LISTED ENTRIES: Begin
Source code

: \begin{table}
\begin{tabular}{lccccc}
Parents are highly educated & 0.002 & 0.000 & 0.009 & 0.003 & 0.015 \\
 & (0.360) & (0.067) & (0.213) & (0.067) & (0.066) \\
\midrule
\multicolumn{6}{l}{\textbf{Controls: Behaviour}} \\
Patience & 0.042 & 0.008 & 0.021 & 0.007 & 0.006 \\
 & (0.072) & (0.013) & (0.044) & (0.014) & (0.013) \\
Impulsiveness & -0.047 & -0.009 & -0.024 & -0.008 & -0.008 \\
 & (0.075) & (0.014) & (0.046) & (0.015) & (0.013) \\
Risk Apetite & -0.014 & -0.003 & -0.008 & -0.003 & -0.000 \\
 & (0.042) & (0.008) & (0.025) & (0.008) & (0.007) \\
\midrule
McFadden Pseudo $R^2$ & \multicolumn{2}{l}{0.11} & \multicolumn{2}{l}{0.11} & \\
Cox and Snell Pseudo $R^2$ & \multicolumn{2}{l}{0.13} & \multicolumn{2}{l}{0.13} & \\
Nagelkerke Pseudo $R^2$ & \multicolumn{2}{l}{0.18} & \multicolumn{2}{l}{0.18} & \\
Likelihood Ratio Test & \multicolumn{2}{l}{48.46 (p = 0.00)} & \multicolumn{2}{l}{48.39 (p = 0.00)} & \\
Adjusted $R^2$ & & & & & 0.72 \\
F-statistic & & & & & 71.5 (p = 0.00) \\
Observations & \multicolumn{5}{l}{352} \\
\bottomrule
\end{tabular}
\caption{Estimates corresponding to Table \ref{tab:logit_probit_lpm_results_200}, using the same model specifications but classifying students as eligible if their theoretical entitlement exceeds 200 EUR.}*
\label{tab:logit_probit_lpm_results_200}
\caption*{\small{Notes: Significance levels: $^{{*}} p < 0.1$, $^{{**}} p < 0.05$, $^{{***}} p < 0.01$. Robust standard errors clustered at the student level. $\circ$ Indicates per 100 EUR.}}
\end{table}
LISTED ENTRIES: End
◆ **EXERCISE DESCRIPTION**: Look through the entries and return each line that has the word "caption" in it.

◆ **OUTPUT OF THE TASK**:
\caption{Estimates corresponding to Table \ref{tab:logit_probit_lpm_results_200}, using the same model specifications but classifying students as eligible if their theoretical entitlement exceeds 200 EUR.}*
\caption*{\small{Notes: Significance levels: $^{{*}} p < 0.1$, $^{{**}} p < 0.05$, $^{{***}} p < 0.01$. Robust standard errors clustered at the student level. $\circ$ Indicates per 100 EUR.}}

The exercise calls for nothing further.